Dataset entries:
--- START ---

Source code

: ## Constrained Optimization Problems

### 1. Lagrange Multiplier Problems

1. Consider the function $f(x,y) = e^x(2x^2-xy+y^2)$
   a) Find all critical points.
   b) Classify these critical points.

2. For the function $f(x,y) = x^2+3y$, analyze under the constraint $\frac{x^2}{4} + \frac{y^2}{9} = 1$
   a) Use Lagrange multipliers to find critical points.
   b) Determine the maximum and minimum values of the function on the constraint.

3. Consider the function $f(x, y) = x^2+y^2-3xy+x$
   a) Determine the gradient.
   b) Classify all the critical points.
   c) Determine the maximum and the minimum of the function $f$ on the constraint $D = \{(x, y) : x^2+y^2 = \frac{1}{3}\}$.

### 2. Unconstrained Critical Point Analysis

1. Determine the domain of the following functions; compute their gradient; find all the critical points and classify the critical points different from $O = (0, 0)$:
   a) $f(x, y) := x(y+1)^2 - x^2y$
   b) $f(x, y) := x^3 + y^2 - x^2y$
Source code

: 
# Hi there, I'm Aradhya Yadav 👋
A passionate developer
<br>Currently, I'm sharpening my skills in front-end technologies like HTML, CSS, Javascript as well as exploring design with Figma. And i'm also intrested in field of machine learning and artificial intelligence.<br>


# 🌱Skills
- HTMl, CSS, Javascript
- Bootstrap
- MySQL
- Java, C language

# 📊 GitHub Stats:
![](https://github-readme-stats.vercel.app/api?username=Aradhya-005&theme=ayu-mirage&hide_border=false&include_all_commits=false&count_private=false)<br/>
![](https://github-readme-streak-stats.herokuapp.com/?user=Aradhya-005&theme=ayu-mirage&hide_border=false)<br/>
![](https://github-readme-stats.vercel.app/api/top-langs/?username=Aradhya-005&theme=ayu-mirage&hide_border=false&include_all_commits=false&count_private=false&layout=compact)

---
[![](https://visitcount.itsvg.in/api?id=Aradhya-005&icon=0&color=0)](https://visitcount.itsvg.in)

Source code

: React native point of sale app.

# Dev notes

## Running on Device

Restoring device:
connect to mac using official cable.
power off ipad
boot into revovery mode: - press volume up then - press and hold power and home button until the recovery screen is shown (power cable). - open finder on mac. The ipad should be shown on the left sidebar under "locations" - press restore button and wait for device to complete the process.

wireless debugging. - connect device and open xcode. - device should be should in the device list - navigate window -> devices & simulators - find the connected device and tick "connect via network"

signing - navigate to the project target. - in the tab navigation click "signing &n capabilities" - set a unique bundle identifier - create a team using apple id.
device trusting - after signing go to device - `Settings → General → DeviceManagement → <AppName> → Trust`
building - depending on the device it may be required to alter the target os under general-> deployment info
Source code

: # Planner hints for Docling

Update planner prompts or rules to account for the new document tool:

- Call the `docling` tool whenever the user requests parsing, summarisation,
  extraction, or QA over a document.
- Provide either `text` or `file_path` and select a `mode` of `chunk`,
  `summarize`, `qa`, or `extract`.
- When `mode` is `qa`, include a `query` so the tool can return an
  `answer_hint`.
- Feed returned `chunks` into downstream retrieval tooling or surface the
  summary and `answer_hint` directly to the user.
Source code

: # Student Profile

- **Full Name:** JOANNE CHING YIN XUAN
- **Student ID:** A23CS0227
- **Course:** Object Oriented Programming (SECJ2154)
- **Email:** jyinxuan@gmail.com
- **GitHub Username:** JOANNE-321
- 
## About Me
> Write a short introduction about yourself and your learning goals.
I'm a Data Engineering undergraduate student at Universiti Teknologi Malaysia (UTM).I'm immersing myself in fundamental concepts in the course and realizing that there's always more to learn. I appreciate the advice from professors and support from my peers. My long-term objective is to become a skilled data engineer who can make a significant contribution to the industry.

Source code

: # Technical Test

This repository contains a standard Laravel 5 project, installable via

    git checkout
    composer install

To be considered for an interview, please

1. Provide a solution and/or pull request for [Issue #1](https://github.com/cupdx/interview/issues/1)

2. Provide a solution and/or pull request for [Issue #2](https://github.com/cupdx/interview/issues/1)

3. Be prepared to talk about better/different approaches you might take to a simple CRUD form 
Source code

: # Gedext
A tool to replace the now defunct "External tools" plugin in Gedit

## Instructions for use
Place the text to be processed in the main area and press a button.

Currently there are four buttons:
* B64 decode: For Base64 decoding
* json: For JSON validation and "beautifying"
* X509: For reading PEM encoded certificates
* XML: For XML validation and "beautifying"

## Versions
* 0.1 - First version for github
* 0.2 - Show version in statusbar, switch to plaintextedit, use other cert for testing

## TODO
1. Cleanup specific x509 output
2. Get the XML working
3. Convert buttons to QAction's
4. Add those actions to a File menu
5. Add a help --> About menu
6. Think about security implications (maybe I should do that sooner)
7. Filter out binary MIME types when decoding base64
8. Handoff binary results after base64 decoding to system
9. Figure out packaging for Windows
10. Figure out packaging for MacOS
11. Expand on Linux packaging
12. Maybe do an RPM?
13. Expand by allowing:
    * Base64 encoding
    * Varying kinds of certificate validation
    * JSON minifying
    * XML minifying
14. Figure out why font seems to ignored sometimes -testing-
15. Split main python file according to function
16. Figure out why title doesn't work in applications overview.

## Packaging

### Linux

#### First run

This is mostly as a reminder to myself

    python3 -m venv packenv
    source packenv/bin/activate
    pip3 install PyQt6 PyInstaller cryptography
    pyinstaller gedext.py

--- END ---

### Task item
Say how many lines of the entries above hold the string "using", and say nothing besides the number.

### Output for this task
2